What lines in this listing contain the string "long"? Report each one by copying it.

**GIVEN RECORDS**
_ _ _ _

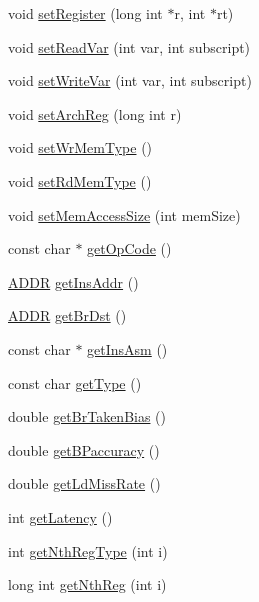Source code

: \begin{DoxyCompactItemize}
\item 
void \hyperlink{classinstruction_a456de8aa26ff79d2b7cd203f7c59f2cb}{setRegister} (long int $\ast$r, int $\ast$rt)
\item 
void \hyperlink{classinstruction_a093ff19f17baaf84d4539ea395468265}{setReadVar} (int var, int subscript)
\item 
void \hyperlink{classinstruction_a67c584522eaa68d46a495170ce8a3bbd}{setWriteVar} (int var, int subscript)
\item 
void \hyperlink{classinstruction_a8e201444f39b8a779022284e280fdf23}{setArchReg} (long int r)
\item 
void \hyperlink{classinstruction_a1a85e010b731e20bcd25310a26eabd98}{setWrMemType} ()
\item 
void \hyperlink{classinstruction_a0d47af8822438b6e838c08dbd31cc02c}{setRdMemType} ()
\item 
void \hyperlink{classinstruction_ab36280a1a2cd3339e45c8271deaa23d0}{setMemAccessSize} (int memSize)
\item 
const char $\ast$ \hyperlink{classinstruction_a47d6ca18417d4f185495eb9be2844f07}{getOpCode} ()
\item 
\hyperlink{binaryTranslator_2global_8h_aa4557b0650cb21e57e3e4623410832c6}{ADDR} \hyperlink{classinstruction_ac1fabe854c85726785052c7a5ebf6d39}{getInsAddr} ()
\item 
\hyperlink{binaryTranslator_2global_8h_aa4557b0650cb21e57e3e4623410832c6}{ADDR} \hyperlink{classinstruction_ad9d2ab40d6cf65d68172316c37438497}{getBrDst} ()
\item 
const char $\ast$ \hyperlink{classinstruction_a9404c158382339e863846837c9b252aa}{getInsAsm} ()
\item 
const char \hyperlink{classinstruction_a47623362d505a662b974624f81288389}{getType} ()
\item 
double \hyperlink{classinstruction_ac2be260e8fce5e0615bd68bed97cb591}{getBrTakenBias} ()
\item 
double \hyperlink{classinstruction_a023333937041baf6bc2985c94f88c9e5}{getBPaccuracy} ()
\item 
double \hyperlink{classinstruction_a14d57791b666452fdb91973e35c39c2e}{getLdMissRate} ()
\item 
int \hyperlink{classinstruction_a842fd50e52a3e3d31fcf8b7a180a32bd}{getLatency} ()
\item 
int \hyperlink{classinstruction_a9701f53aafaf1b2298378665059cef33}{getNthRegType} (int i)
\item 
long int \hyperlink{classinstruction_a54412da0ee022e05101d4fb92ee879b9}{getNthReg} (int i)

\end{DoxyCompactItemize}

_ _ _ _

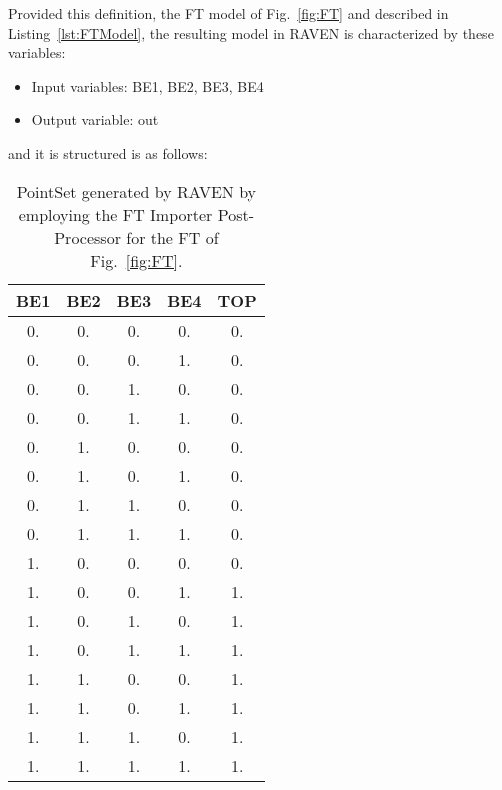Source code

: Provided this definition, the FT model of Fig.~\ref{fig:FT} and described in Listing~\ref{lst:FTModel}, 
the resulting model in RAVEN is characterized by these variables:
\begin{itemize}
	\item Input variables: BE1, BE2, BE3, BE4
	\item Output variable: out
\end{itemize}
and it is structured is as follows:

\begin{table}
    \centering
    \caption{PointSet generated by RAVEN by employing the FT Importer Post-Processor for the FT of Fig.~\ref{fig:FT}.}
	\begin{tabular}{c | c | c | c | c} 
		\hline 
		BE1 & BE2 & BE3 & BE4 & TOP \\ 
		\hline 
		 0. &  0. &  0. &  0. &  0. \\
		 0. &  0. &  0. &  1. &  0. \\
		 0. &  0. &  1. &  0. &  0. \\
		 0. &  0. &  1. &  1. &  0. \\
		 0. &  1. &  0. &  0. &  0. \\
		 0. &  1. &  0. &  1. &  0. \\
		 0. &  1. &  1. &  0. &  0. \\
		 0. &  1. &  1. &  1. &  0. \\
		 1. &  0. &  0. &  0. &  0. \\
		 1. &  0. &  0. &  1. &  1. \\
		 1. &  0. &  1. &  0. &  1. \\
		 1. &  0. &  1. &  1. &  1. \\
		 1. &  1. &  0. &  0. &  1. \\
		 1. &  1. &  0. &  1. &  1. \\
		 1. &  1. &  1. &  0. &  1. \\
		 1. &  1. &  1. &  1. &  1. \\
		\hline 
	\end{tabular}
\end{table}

_ _ _ _

**EXPECTED ANSWER**
void \hyperlink{classinstruction_a456de8aa26ff79d2b7cd203f7c59f2cb}{setRegister} (long int $\ast$r, int $\ast$rt)
void \hyperlink{classinstruction_a8e201444f39b8a779022284e280fdf23}{setArchReg} (long int r)
long int \hyperlink{classinstruction_a54412da0ee022e05101d4fb92ee879b9}{getNthReg} (int i)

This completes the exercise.